◆ Exercise ◆
From the entries below, gather every line containing the string "regularisation".

*** Recorded information

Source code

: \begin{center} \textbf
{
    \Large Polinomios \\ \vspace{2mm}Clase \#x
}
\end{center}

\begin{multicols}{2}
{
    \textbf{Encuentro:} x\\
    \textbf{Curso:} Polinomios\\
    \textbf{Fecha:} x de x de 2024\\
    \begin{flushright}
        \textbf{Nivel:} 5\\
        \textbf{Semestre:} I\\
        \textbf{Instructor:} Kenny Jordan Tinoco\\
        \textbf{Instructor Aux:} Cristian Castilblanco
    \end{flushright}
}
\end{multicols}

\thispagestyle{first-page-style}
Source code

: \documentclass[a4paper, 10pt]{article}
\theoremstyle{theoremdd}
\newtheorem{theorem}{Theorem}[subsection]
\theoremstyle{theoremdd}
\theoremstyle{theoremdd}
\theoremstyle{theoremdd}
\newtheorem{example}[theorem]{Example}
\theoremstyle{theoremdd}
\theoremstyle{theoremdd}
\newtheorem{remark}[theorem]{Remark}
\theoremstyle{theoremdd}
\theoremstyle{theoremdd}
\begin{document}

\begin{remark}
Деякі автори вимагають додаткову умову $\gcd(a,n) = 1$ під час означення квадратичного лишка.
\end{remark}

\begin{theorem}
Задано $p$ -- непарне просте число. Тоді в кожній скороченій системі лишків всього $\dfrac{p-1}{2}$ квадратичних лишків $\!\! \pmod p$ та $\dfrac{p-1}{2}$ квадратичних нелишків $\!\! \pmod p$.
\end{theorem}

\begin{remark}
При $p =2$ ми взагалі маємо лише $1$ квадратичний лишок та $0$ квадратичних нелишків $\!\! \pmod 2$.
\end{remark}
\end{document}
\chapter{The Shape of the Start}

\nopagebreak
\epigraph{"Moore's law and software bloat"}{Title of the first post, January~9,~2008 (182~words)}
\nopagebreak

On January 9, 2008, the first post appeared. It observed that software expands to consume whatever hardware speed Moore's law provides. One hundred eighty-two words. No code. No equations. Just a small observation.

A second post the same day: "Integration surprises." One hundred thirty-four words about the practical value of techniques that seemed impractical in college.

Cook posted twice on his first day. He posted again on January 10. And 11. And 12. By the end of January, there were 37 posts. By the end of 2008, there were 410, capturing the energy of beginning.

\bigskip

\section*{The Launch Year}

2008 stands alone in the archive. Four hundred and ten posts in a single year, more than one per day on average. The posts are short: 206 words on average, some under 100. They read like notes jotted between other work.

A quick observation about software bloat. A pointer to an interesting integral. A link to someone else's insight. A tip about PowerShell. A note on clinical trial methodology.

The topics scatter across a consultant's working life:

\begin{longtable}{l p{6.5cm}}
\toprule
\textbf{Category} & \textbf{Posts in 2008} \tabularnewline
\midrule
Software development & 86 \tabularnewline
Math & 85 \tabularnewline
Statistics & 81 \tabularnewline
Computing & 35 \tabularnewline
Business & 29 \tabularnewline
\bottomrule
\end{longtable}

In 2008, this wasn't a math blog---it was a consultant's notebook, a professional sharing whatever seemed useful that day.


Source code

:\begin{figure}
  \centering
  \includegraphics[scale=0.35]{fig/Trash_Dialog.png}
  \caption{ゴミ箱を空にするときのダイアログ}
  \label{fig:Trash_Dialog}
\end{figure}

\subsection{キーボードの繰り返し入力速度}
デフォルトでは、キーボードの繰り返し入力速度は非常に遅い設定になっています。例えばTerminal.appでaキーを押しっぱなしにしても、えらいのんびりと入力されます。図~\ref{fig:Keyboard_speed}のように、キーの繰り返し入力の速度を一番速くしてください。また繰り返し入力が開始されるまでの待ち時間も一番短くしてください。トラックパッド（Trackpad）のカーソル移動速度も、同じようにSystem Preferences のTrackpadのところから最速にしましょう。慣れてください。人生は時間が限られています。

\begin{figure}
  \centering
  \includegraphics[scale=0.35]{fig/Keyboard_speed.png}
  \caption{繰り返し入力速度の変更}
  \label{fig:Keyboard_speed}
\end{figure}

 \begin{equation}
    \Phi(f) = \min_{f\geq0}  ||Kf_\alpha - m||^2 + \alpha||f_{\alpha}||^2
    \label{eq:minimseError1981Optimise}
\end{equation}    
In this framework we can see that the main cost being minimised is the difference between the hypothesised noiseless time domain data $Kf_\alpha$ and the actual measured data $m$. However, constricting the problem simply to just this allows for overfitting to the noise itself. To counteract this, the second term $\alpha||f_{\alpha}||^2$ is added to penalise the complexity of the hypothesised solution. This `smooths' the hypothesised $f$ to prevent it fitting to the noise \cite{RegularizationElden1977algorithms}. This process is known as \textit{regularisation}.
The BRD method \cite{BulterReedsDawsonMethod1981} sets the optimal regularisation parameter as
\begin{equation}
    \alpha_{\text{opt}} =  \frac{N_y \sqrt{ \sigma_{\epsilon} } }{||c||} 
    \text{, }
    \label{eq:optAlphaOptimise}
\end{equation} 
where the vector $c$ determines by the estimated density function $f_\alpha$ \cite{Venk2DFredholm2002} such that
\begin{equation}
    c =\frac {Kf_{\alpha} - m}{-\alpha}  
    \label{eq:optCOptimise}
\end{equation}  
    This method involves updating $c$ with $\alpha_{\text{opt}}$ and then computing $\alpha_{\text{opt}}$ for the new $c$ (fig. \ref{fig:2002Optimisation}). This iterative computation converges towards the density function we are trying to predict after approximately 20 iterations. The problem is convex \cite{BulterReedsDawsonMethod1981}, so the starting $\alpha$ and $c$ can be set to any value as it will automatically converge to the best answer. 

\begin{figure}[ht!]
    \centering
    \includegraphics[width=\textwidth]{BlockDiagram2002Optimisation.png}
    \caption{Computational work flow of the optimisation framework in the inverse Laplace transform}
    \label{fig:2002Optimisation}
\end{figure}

******

◆ Result of this exercise ◆
In this framework we can see that the main cost being minimised is the difference between the hypothesised noiseless time domain data $Kf_\alpha$ and the actual measured data $m$. However, constricting the problem simply to just this allows for overfitting to the noise itself. To counteract this, the second term $\alpha||f_{\alpha}||^2$ is added to penalise the complexity of the hypothesised solution. This `smooths' the hypothesised $f$ to prevent it fitting to the noise \cite{RegularizationElden1977algorithms}. This process is known as \textit{regularisation}.
The BRD method \cite{BulterReedsDawsonMethod1981} sets the optimal regularisation parameter as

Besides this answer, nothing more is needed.